The CEO of the Anglo-Dutch food and CPG giant Paul Polman met with President Uhuru Kenyatta at State House in Nairobi last week, where Polman said the planned investment would help Unilever expand in the greater eastern African region, including in Ethiopia and Tanzania. The investment would expand its tea processing factories in Kericho from the current capacity of 30,000 tonnes a year to 50,000 tonnes a year, work with farmers to increase tea yields, and create jobs.
According to the president’s office report, Polman said Kenya was one of three strategic hubs for the company in Africa, along with Nigeria and South Africa due to its good infrastructure, including efforts to improve cargo handling efficiency at the port of Mombasa. Unilever buys as much as 30% of Kenyan tea, it said.

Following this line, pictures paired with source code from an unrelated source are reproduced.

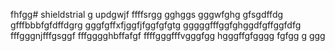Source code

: fhfgg# shieldstrial
g
updgwjf
ffffsrgg
gghggs
gggwfghg
gfsgdffdg
gfffbbbfgfdffdgrg
gggfgffхfjggfjfggfgfgtg
gggggfffggfghggdfgffggfdfg
fffgggnjfffgsggf
fffgggghbffafgf
ffffgggfffvgggfgg
hgggffgfgggg
fgfgg
g
ggg
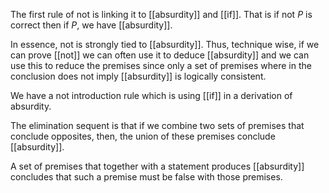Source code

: The first rule of not is linking it to [[absurdity]] and [[if]]. That is if not $P$ is correct then if $P$, we have [[absurdity]].

In essence, not is strongly tied to [[absurdity]]. Thus, technique wise, if we can prove [[not]] we can often use it to deduce [[absurdity]] and we can use this to reduce the premises since only a set of premises where in the conclusion does not imply [[absurdity]] is logically consistent.

We have a not introduction rule which is using [[if]] in a derivation of absurdity.

The elimination sequent is that if we combine two sets of premises that conclude opposites, then, the union of these premises conclude [[absurdity]].

A set of premises that together with a statement produces [[absurdity]] concludes that such a premise must be false with those premises.
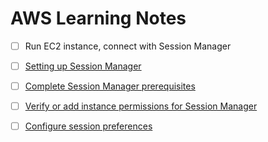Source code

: # AWS Learning Notes

- [ ] Run EC2 instance, connect with Session Manager

- [ ] [Setting up Session Manager](https://docs.aws.amazon.com/systems-manager/latest/userguide/session-manager-getting-started.html)

- [ ] [Complete Session Manager prerequisites](https://docs.aws.amazon.com/systems-manager/latest/userguide/session-manager-prerequisites.html)

- [ ] [Verify or add instance permissions for Session Manager](https://docs.aws.amazon.com/systems-manager/latest/userguide/session-manager-getting-started-instance-profile.html)

- [ ] [Configure session preferences](https://docs.aws.amazon.com/systems-manager/latest/userguide/session-manager-getting-started-configure-preferences.html)
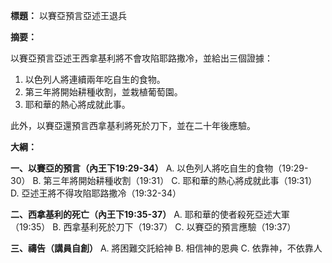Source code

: **標題：** 以賽亞預言亞述王退兵

**摘要：**

以賽亞預言亞述王西拿基利將不會攻陷耶路撒冷，並給出三個證據：

1. 以色列人將連續兩年吃自生的食物。
2. 第三年將開始耕種收割，並栽植葡萄園。
3. 耶和華的熱心將成就此事。

此外，以賽亞還預言西拿基利將死於刀下，並在二十年後應驗。

**大綱：**

**一、以賽亞的預言（內王下19:29-34）**
    A. 以色列人將吃自生的食物（19:29-30）
    B. 第三年將開始耕種收割（19:31）
    C. 耶和華的熱心將成就此事（19:31）
    D. 亞述王將不得攻陷耶路撒冷（19:32-34）

**二、西拿基利的死亡（內王下19:35-37）**
    A. 耶和華的使者殺死亞述大軍（19:35）
    B. 西拿基利死於刀下（19:37）
    C. 以賽亞的預言應驗（19:37）

**三、禱告（講員自創）**
    A. 將困難交託給神
    B. 相信神的恩典
    C. 依靠神，不依靠人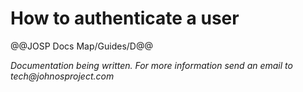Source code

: # How to authenticate a user

@@JOSP Docs Map/Guides/D@@

_Documentation being written.
For more information send an email to tech@johnosproject.com_

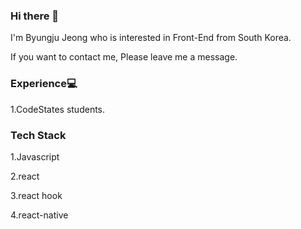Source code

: ### Hi there 👋

I'm Byungju Jeong who is interested in Front-End from South Korea.

If you want to contact me, Please leave me a message.

### Experience💻

1.CodeStates students.

### Tech Stack
1.Javascript

2.react

3.react hook

4.react-native


<!--
**byungju0624/byungju0624** is a ✨ _special_ ✨ repository because its `README.md` (this file) appears on your GitHub profile.

Here are some ideas to get you started:

- 🔭 I’m currently working on ...
- 🌱 I’m currently learning ...
- 👯 I’m looking to collaborate on ...
- 🤔 I’m looking for help with ...
- 💬 Ask me about ...
- 📫 How to reach me: ...
- 😄 Pronouns: ...
- ⚡ Fun fact: ...
-->
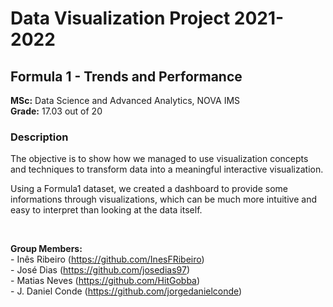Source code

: # Data Visualization Project 2021-2022
## Formula 1 - Trends and Performance   
   
**MSc:** Data Science and Advanced Analytics, NOVA IMS   
**Grade:** 17.03 out of 20  
   
### Description 
The objective is to show how we managed to use visualization concepts and techniques to transform data into a meaningful interactive visualization.

Using a Formula1 dataset, we created a dashboard to provide some informations through visualizations, which can be much more intuitive and easy to interpret than looking at the data itself.

<br>
   
**Group Members:**   
\- Inês Ribeiro (https://github.com/InesFRibeiro)   
\- José Dias (https://github.com/josedias97)   
\- Matias Neves (https://github.com/HitGobba)   
\- J. Daniel Conde (https://github.com/jorgedanielconde)   
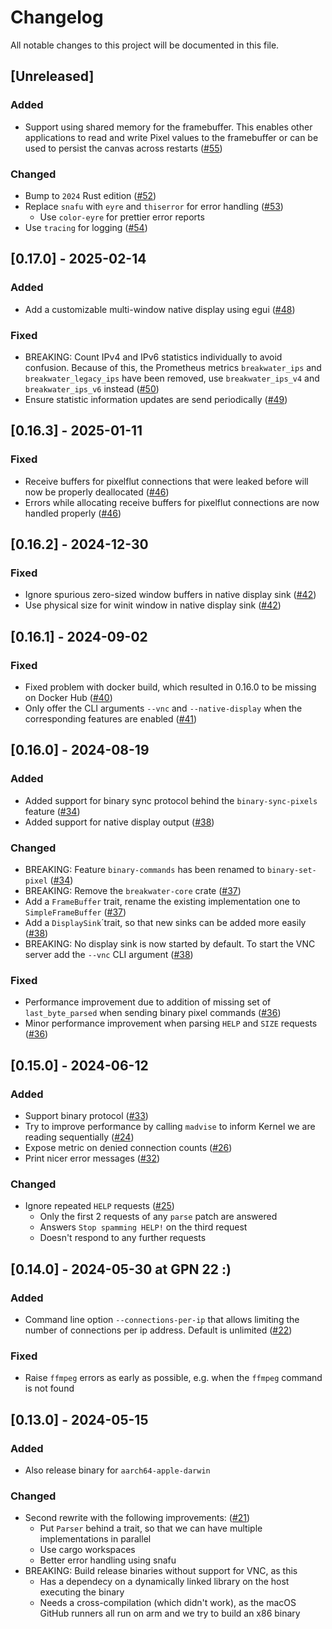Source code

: # Changelog

All notable changes to this project will be documented in this file.

## [Unreleased]

### Added

- Support using shared memory for the framebuffer.
  This enables other applications to read and write Pixel values to the framebuffer or can be  used
  to persist the canvas across restarts ([#55])

### Changed

- Bump to `2024` Rust edition ([#52])
- Replace `snafu` with `eyre` and `thiserror` for error handling ([#53])
  - Use `color-eyre` for prettier error reports
- Use `tracing` for logging ([#54])

[#52]: https://github.com/sbernauer/breakwater/pull/52
[#53]: https://github.com/sbernauer/breakwater/pull/53
[#54]: https://github.com/sbernauer/breakwater/pull/54
[#55]: https://github.com/sbernauer/breakwater/pull/55

## [0.17.0] - 2025-02-14

### Added

- Add a customizable multi-window native display using egui ([#48])

### Fixed

- BREAKING: Count IPv4 and IPv6 statistics individually to avoid confusion.
  Because of this, the Prometheus metrics `breakwater_ips` and `breakwater_legacy_ips` have been removed,
  use `breakwater_ips_v4` and `breakwater_ips_v6` instead ([#50])
- Ensure statistic information updates are send periodically ([#49])

[#48]: https://github.com/sbernauer/breakwater/pull/48
[#49]: https://github.com/sbernauer/breakwater/pull/49
[#50]: https://github.com/sbernauer/breakwater/pull/50

## [0.16.3] - 2025-01-11

### Fixed

- Receive buffers for pixelflut connections that were leaked before will now be properly deallocated ([#46])
- Errors while allocating receive buffers for pixelflut connections are now handled properly ([#46])

[#46]: https://github.com/sbernauer/breakwater/pull/46

## [0.16.2] - 2024-12-30

### Fixed

- Ignore spurious zero-sized window buffers in native display sink ([#42])
- Use physical size for winit window in native display sink ([#42])

[#42]: https://github.com/sbernauer/breakwater/pull/42

## [0.16.1] - 2024-09-02

### Fixed

- Fixed problem with docker build, which resulted in 0.16.0 to be missing on Docker Hub ([#40])
- Only offer the CLI arguments `--vnc` and `--native-display` when the corresponding features are enabled ([#41])

[#40]: https://github.com/sbernauer/breakwater/pull/40
[#41]: https://github.com/sbernauer/breakwater/pull/41

## [0.16.0] - 2024-08-19

### Added

- Added support for binary sync protocol behind the `binary-sync-pixels` feature ([#34])
- Added support for native display output ([#38])

### Changed

- BREAKING: Feature `binary-commands` has been renamed to `binary-set-pixel` ([#34])
- BREAKING: Remove the `breakwater-core` crate ([#37])
- Add a `FrameBuffer` trait, rename the existing implementation one to `SimpleFrameBuffer` ([#37])
- Add a `DisplaySink`´trait, so that new sinks can be added more easily ([#38])
- BREAKING: No display sink is now started by default. To start the VNC server add the `--vnc` CLI argument ([#38])

### Fixed

- Performance improvement due to addition of missing set of `last_byte_parsed` when sending binary pixel commands ([#36])
- Minor performance improvement when parsing `HELP` and `SIZE` requests ([#36])

[#34]: https://github.com/sbernauer/breakwater/pull/34
[#36]: https://github.com/sbernauer/breakwater/pull/36
[#37]: https://github.com/sbernauer/breakwater/pull/37
[#38]: https://github.com/sbernauer/breakwater/pull/38

## [0.15.0] - 2024-06-12

### Added

- Support binary protocol ([#33])
- Try to improve performance by calling `madvise` to inform Kernel we are reading sequentially ([#24])
- Expose metric on denied connection counts ([#26])
- Print nicer error messages ([#32])

### Changed

- Ignore repeated `HELP` requests ([#25])
  - Only the first 2 requests of any `parse` patch are answered
  - Answers `Stop spamming HELP!` on the third request
  - Doesn't respond to any further requests

[#24]: https://github.com/sbernauer/breakwater/pull/24
[#25]: https://github.com/sbernauer/breakwater/pull/25
[#26]: https://github.com/sbernauer/breakwater/pull/26
[#32]: https://github.com/sbernauer/breakwater/pull/32
[#33]: https://github.com/sbernauer/breakwater/pull/33

## [0.14.0] - 2024-05-30 at GPN 22 :)

### Added

- Command line option `--connections-per-ip` that allows limiting the number of connections per ip address. Default is unlimited ([#22])

### Fixed

- Raise `ffmpeg` errors as early as possible, e.g. when the `ffmpeg` command is not found

[#22]: https://github.com/sbernauer/breakwater/pull/22

## [0.13.0] - 2024-05-15

### Added

- Also release binary for `aarch64-apple-darwin`

### Changed

- Second rewrite with the following improvements: ([#21])
  * Put `Parser` behind a trait, so that we can have multiple implementations in parallel
  * Use cargo workspaces
  * Better error handling using snafu
- BREAKING: Build release binaries without support for VNC, as this
  * Has a dependecy on a dynamically linked library on the host executing the binary
  * Needs a cross-compilation (which didn't work), as the macOS GitHub runners all run on arm and we try to build an x86 binary

[#21]: https://github.com/sbernauer/breakwater/pull/21
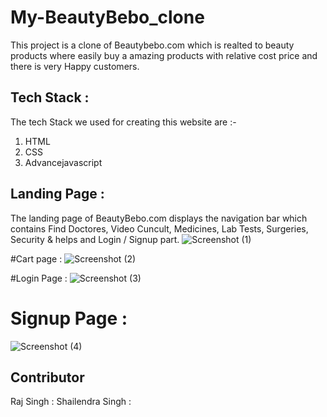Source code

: # My-BeautyBebo_clone
This project is a clone of Beautybebo.com which is realted to beauty products where easily buy a  amazing products with relative cost price and there is very Happy customers.


## Tech Stack :

The tech Stack we used for creating this website are :-

1. HTML 
2. CSS
3. Advancejavascript


## Landing Page :

The landing page of BeautyBebo.com displays the navigation bar which contains Find Doctores, Video Cuncult, Medicines, Lab Tests, Surgeries, Security & helps and Login / Signup part.
![Screenshot (1)](https://user-images.githubusercontent.com/95957299/174484533-37837741-3ffb-4538-b5ee-385456d4c0ef.png)

#Cart page :
![Screenshot (2)](https://user-images.githubusercontent.com/95957299/174484804-96e17779-d65c-4af0-8392-49f4f2530f0f.png)

#Login Page :
![Screenshot (3)](https://user-images.githubusercontent.com/95957299/174484825-c2d8e04e-fb6a-40d3-8a02-89e71d4cf1d9.png)
# Signup Page :
![Screenshot (4)](https://user-images.githubusercontent.com/95957299/174484858-bf814fcc-a644-4bd0-9895-7e0e247c3088.png)

## Contributor
Raj Singh :
Shailendra Singh :





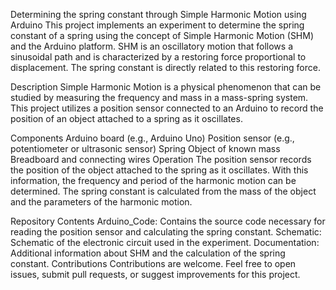 Determining the spring constant through Simple Harmonic Motion using Arduino
This project implements an experiment to determine the spring constant of a spring using the concept of Simple Harmonic Motion (SHM) and the Arduino platform. SHM is an oscillatory motion that follows a sinusoidal path and is characterized by a restoring force proportional to displacement. The spring constant is directly related to this restoring force.

Description
Simple Harmonic Motion is a physical phenomenon that can be studied by measuring the frequency and mass in a mass-spring system. This project utilizes a position sensor connected to an Arduino to record the position of an object attached to a spring as it oscillates.

Components
Arduino board (e.g., Arduino Uno)
Position sensor (e.g., potentiometer or ultrasonic sensor)
Spring
Object of known mass
Breadboard and connecting wires
Operation
The position sensor records the position of the object attached to the spring as it oscillates. With this information, the frequency and period of the harmonic motion can be determined. The spring constant is calculated from the mass of the object and the parameters of the harmonic motion.

Repository Contents
Arduino_Code: Contains the source code necessary for reading the position sensor and calculating the spring constant.
Schematic: Schematic of the electronic circuit used in the experiment.
Documentation: Additional information about SHM and the calculation of the spring constant.
Contributions
Contributions are welcome. Feel free to open issues, submit pull requests, or suggest improvements for this project.
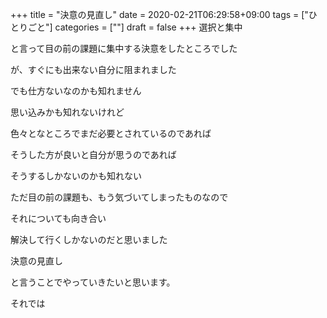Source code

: +++
title = "決意の見直し"
date = 2020-02-21T06:29:58+09:00
tags = ["ひとりごと"]
categories = [""]
draft = false
+++
選択と集中

と言って目の前の課題に集中する決意をしたところでした

が、すぐにも出来ない自分に阻まれました

でも仕方ないなのかも知れません

思い込みかも知れないけれど

色々となところでまだ必要とされているのであれば

そうした方が良いと自分が思うのであれば

そうするしかないのかも知れない

ただ目の前の課題も、もう気づいてしまったものなので

それについても向き合い

解決して行くしかないのだと思いました

決意の見直し

と言うことでやっていきたいと思います。

それでは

President Kenyatta said the government intended to remove any barriers to foreign trade and investment as part of its goal to grow the Kenyan economy by double digits.
"We will measure the success of the reforms undertaken to improve on efficiency in government by the level of new investments in the country," he said. "We certainly welcome Unilever's planned investment.
"Improvement and expansion of the port of Mombasa, rail and road transport is a priority to my government to reduce the cost of doing business.”
The president also highlighted conservation efforts and a government focus on providing reliable, affordable and sustainable energy to help spur investment.
Cabinet secretary for industrialisation and enterprise development Adan Mohammed added: "Unilever are here for the long-haul and this investment shows that. But there is great interest in our country at the moment and that augurs well for the future of our economy.”
Unilever has 8400 hectares of tea plantations and seven factories in Kenya producing tea for the global market.